The speed can be found as it will be the magnitude if the velocity

v^2= (140)^2 + (50)^2
v= 149 msn-1


PS: Sorry for the way I wrote things. I am not very good with computers.
I hope this helps with deciding which answer is right!
This has been killing me for days! >.<

Thanks

[x_Raman_96]

(Original post by Pomponz)
Hey guys
Like everyone, I am really confused if the answer for 7c is 1.41 or 5.83 ms-1.
Therefore I thought I would look at the Aqa book, Advancing maths for AQA 2nd edition Mechanics 1.
In this book, in the chapter 3 page 44 there's a worked example that is very similar to the question asked on the exam.
I'll copy it.

An aeroplane has a constant velocity of 120i ms-1 , as it is moving along a runway. It then experiences an accelaration of (2i+5j)ms-2 for the first 20 seconds of its flight. The unit vectors i and j are directed horizontally and vertically, respectively. Assume that the aeroplane is at the origin when it begins to accelerate.

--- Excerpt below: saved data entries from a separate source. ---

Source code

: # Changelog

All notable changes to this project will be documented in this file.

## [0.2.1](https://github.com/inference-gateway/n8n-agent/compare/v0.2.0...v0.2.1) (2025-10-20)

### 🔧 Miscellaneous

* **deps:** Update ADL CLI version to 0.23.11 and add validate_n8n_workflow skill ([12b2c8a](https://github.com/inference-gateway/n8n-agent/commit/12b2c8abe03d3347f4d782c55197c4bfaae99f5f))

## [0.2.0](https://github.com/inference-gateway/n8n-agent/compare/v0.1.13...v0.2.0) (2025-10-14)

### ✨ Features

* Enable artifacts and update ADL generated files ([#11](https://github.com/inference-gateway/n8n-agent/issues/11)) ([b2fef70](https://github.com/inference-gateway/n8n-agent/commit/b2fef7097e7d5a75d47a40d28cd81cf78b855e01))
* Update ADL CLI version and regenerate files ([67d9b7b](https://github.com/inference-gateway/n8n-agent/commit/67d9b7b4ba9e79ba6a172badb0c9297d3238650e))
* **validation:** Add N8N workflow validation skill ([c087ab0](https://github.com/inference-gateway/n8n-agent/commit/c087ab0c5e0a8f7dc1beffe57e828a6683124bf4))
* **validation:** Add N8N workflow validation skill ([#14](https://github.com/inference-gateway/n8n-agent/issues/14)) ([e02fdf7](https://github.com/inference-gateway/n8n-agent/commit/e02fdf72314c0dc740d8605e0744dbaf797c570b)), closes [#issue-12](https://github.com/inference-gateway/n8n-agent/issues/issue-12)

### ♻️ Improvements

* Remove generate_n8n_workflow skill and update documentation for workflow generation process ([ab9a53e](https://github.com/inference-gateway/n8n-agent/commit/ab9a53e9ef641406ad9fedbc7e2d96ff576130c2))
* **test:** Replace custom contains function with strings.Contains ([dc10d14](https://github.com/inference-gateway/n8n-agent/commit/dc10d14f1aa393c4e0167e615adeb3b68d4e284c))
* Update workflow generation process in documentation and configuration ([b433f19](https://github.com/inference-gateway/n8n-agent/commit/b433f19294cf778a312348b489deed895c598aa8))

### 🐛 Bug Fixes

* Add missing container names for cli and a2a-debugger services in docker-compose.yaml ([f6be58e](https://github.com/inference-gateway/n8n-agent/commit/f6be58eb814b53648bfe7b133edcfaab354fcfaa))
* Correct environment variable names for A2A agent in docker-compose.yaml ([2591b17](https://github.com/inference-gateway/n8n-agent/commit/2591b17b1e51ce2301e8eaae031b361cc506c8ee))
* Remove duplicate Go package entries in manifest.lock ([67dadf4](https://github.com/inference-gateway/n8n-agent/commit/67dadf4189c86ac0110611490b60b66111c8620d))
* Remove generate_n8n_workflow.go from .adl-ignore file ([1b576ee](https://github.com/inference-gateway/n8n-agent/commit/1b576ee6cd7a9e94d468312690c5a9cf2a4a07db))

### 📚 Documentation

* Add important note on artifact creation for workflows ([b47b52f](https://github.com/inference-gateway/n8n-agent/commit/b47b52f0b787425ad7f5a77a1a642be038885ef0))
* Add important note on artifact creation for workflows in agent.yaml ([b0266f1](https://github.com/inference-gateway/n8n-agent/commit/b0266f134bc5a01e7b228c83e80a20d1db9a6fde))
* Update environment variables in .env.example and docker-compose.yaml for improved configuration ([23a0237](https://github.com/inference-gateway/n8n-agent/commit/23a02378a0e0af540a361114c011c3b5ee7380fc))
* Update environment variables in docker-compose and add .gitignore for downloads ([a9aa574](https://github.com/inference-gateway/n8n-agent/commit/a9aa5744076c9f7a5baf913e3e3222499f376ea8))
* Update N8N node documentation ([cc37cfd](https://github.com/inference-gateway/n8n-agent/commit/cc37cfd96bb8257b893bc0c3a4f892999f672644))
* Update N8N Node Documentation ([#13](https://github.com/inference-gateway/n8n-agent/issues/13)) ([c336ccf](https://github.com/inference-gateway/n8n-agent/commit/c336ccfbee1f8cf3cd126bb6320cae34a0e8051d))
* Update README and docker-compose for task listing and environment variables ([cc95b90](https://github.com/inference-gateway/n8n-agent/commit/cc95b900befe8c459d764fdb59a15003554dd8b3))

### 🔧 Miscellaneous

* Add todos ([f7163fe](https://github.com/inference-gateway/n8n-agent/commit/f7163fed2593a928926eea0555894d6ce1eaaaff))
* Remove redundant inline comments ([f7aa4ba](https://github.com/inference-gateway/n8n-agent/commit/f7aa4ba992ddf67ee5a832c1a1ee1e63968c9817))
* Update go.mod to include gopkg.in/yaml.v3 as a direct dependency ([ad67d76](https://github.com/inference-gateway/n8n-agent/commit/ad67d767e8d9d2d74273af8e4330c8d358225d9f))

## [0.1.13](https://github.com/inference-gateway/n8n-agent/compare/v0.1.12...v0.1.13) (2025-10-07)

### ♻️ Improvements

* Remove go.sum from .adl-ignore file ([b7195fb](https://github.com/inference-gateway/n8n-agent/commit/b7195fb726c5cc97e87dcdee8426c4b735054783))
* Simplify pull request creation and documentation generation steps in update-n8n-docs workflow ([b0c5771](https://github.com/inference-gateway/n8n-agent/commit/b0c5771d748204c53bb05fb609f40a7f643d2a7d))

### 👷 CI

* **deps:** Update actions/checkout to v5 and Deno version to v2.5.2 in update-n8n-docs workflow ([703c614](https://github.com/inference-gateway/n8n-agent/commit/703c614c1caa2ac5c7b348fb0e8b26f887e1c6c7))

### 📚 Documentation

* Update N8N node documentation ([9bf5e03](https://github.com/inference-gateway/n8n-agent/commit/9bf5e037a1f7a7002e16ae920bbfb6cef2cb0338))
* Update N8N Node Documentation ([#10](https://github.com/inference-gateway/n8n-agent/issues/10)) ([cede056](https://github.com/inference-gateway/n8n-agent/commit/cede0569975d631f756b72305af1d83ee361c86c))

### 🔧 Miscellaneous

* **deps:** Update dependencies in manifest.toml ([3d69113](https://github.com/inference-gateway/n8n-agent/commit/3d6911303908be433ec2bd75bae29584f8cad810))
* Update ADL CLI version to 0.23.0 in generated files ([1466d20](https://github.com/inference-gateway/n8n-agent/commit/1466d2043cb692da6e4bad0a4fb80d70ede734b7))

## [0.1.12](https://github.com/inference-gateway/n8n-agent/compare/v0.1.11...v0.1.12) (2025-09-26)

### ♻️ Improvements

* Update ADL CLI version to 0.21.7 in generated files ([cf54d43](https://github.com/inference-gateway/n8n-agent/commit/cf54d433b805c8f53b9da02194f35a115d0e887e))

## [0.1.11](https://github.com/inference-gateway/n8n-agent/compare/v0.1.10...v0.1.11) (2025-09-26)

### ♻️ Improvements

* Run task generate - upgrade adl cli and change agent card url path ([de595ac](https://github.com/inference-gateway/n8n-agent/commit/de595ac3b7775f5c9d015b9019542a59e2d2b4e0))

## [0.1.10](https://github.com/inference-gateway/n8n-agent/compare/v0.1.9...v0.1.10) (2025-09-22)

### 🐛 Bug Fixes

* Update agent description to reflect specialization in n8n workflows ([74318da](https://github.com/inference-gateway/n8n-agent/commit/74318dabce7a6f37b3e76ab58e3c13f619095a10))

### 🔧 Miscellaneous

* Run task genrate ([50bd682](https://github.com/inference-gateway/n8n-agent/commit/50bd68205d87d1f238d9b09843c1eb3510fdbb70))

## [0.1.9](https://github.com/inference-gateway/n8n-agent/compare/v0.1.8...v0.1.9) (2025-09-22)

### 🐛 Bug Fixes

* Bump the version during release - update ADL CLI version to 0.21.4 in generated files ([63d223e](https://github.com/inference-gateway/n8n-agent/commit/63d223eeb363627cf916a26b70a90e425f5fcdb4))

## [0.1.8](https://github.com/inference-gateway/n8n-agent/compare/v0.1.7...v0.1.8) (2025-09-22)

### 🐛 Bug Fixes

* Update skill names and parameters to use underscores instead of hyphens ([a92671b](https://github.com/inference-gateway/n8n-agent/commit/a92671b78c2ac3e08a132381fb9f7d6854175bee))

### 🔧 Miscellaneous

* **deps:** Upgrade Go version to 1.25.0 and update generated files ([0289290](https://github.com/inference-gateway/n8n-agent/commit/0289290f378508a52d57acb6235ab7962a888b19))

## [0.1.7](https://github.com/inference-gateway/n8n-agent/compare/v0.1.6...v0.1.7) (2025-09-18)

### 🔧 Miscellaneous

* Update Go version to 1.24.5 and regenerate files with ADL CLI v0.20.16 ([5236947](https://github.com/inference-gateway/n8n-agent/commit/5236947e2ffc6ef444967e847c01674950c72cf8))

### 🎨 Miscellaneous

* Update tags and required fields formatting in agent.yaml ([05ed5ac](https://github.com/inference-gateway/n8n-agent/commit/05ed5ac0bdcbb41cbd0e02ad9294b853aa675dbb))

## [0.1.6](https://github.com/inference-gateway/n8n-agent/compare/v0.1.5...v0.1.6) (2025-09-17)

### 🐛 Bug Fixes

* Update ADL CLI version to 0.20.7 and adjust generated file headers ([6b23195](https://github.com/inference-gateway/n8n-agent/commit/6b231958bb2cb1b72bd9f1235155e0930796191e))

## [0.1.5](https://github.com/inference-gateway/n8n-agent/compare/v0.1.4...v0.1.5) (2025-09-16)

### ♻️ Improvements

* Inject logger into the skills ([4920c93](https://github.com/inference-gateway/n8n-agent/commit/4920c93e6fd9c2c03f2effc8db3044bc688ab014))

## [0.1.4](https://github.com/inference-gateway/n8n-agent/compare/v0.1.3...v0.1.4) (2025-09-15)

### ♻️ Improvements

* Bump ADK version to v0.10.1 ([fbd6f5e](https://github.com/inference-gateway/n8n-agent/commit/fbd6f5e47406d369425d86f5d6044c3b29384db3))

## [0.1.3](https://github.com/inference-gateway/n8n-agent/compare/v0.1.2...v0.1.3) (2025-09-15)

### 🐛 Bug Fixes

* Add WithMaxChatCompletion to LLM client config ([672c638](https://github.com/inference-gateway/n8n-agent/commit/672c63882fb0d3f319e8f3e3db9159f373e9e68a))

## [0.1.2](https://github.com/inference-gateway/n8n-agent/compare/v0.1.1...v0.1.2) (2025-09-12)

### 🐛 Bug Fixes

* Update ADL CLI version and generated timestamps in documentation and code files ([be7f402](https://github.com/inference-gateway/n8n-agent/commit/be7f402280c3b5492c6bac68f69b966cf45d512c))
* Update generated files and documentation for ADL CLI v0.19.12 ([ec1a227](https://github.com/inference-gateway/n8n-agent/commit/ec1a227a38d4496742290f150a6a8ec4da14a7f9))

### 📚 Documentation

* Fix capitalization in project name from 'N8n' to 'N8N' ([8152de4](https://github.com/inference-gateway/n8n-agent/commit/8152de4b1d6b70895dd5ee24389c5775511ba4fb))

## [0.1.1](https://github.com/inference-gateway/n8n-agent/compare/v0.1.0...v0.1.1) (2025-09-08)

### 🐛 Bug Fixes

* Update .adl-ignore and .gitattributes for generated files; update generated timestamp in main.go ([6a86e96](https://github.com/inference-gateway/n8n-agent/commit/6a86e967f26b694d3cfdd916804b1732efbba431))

a) Find an expression for the position of the aeroplane at time t seconds, after it starts to accelerate.

r=ut+0.5at^2

r=120ti + 0.5(2i+5j)t^2

r=(120t +t^2)i + (5/2)t^2j



b)Find the speed of the aeroplane when it is at a height of 250m. (This is the similar question to 7c.)

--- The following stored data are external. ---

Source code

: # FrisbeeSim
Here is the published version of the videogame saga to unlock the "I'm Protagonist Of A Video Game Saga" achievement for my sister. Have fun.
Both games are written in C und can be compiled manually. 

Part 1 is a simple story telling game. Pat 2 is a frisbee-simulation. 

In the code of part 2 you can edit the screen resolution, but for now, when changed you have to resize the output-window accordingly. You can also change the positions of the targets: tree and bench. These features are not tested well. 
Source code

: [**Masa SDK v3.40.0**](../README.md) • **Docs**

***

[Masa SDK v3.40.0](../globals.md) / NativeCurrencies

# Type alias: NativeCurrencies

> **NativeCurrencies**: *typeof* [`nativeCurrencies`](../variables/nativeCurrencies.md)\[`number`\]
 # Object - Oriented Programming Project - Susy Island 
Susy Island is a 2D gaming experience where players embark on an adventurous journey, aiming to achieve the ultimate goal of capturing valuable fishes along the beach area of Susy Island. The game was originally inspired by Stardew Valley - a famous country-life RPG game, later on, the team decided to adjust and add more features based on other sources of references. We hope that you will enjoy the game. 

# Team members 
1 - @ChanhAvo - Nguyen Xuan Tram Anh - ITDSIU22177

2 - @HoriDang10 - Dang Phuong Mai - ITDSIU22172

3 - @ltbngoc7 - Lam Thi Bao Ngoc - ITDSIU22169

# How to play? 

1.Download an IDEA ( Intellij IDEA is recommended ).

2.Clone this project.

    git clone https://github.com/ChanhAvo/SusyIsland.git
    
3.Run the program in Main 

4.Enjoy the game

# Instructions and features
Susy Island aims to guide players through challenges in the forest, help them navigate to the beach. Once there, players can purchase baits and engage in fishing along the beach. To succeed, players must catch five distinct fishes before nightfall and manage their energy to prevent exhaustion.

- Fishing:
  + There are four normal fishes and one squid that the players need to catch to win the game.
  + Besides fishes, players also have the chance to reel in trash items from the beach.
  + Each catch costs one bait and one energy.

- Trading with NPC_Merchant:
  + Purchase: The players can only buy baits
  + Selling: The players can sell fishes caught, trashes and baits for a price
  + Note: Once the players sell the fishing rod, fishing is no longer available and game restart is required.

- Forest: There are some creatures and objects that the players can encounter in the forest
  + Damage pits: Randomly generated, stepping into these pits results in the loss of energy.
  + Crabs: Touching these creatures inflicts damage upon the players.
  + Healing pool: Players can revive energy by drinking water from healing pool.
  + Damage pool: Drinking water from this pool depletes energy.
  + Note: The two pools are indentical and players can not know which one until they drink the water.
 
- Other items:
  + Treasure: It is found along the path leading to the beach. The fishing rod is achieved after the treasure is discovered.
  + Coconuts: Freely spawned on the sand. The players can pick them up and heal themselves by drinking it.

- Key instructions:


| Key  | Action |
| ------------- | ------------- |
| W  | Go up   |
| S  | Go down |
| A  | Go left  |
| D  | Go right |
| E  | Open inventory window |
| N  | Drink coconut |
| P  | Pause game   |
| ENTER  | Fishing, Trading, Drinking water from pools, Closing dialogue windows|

The height of the aeroplane is given by the vertical or j component of the position vector. When the height of the aeroplane is 250 me have:

(5/2)t^2=250
t^2=100
t=10s

The velocity can now be found using this value for t.

v=u+at
v=120i + (2i+5j)x10
v=140i + 50j

The speed can be found as it will be the magnitude if the velocity

v^2= (140)^2 + (50)^2
v= 149 msn-1


PS: Sorry for the way I wrote things. I am not very good with computers.
I hope this helps with deciding which answer is right!
This has been killing me for days! >.<

Thanks

Have you got a copy of the paper

[x_Raman_96]

(Original post by Pomponz)
Hey guys
Like everyone, I am really confused if the answer for 7c is 1.41 or 5.83 ms-1.
Therefore I thought I would look at the Aqa book, Advancing maths for AQA 2nd edition Mechanics 1.
In this book, in the chapter 3 page 44 there's a worked example that is very similar to the question asked on the exam.
I'll copy it.

An aeroplane has a constant velocity of 120i ms-1 , as it is moving along a runway. It then experiences an accelaration of (2i+5j)ms-2 for the first 20 seconds of its flight. The unit vectors i and j are directed horizontally and vertically, respectively. Assume that the aeroplane is at the origin when it begins to accelerate.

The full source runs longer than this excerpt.